Without getting into too much detail, he warned me that such an innocuous invocation could invite unwelcome ears and eyes, and even involvement. It was our job to stay out of divine affairs and to ensure that The SUB did not affect the world. Looking back, I don’t even remember my dad saying something as mundane as “Wednesday” or “Thursday” or “Saturday.” All of which are named for so-called pagan deities. I never excised them from my vocabulary like he had, and maybe he was just being superstitious, or silly, but maybe I should have eliminated these references as well?
Roughly one hour and one drive-thru an Arby’s later, Shred stopped the van. “We’re here. Grey—for future reference, this is the Solemn Ages Assisted Living & Retirement Community. You can Google it.”
I filed that name away. “How big is this place?”
“Not too big,” Joy replied. I heard her slam her door shut and a second later, I heard the back doors of the van swing open. “Come on. I’ll walk you in, if you don’t mind.”
I found myself being helped out of the van by both Shred and Joy. I thought about complaining about the condition of my abused shoulder muscles, but thought better of it. I could will the pain away with a few words written on my skin. That wasn’t the wise way to get through life, though. Most pain one needed to bear; to learn from. Or, if nothing else, learn to stand.
Nursing homes, typically, are nothing to behold. Yet, I found myself angry and disappointed that I could not take in the sights there. Making our way through a sliding door, I had the notion that I would come back to visit and bring donuts to some aged Olympians. I would sit right down and pick a god’s brain for a little while. However, from what Shred told me, the conversations would be short or circular or nonsensical. It was kind of like finding out you lived near a long-lost cousin, but then being told she was in a coma and could never actually talk to you.

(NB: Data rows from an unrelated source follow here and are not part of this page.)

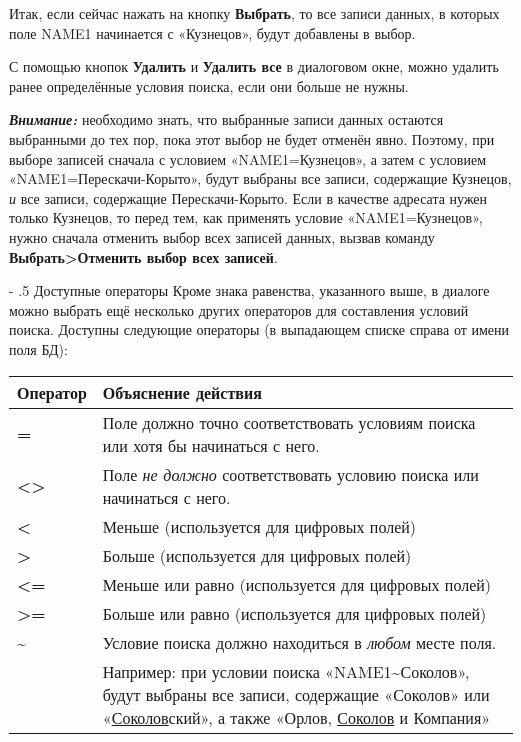 ﻿\documentclass[a4paper,10pt]{article}
\makeatletter
\renewcommand\paragraph{%
   \@startsection{paragraph}{4}{0mm}%
      {-\baselineskip}%
      {.5\baselineskip}%
      {\normalfont\normalsize\bfseries}}
\makeatother
\begin{document}
Итак, если сейчас нажать на кнопку \textbf{Выбрать}, то все записи данных, в которых поле NAME1 начинается с «Кузнецов», будут добавлены в выбор.

С помощью кнопок \textbf{Удалить} и \textbf{Удалить все} в диалоговом окне, можно удалить ранее определённые условия поиска, если они больше не нужны.

\begin{mdframed}[backgroundcolor=blue!10]
\textbf{\textit{Внимание:}} необходимо знать, что выбранные записи данных остаются выбранными до тех пор, пока этот выбор не будет отменён явно. Поэтому, при выборе записей сначала с условием «NAME1=Кузнецов», а затем с условием «NAME1=Перескачи-Корыто», будут выбраны все записи, содержащие Кузнецов, \textit{и} все записи, содержащие Перескачи-Корыто. Если в качестве адресата нужен только Кузнецов, то перед тем, как применять условие «NAME1=Кузнецов», нужно сначала отменить выбор всех записей данных, вызвав команду \textbf{Выбрать>Отменить выбор всех записей}.
\end{mdframed}

\paragraph{Доступные операторы}
Кроме знака равенства, указанного выше,  в диалоге можно выбрать ещё несколько других операторов для составления условий поиска. Доступны следующие операторы (в выпадающем списке справа от имени поля БД):

\begin{center}
\begin{tabular}{  m{4cm}  m{12cm}  }
 \textbf{Оператор} & \textbf{Объяснение действия}\\ 
 \hline
  \textbf{=} & Поле должно точно соответствовать условиям поиска или хотя бы начинаться с него.\\
  \textbf{<>} & Поле \textit{не должно} соответствовать условию поиска или начинаться с него.\\ 
\textbf{<} & Меньше (используется для цифровых полей)\\
\textbf{>} & Больше (используется для цифровых полей)\\
\textbf{<=} & Меньше или равно (используется для цифровых полей)\\
\textbf{>=} & Больше или равно (используется для цифровых полей)\\
\textbf{\textasciitilde} & Условие поиска должно находиться в \textit{любом} месте поля.\\
 & Например: при условии поиска «NAME1\textasciitilde Соколов», будут выбраны все записи, содержащие «Соколов» или «\underline{Соколов}ский», а также «Орлов, \underline{Соколов} и Компания»\\
\end{tabular}
\end{center}
\newpage
\end{document}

I was also struck by the smell. It smelled exactly like a nursing home. I heard gibbering 360 degrees around me, and was momentarily frightened by one of the gibberers grabbing me on my right arm.
“Go away! Shoo!” Shred chased the elderly gibberer off. “I know you think you want to come back here, Grey, but don’t. Shit is sad. Like, more sad than these places usually are.” He held on to my arm more tightly than he had and kept us moving through the hallways.
“Why? Who was that?” I begged to know.
“Ishtar, I think,” Shred answered, resignedly.
Joy whispered, “Like from-Gilgamesh-Ishtar?”
“Sure as hell not the shitty 80’s movie,” Shred joked, though he clearly wasn’t laughing. “No, not at all. Just an old, dying god. Only reason she isn’t gone yet is
because
of that epic. It’s just enough to make her stay, but nearly enough to allow her to make sense of anything.”
The nursing home did not stink of death like some places, but it smelled like the elderly: like vitamins and mothballs, like incontinence. Solemn Ages was shaping up to be a place I might not ever wish to return. Joy halted me with a tug on my arm.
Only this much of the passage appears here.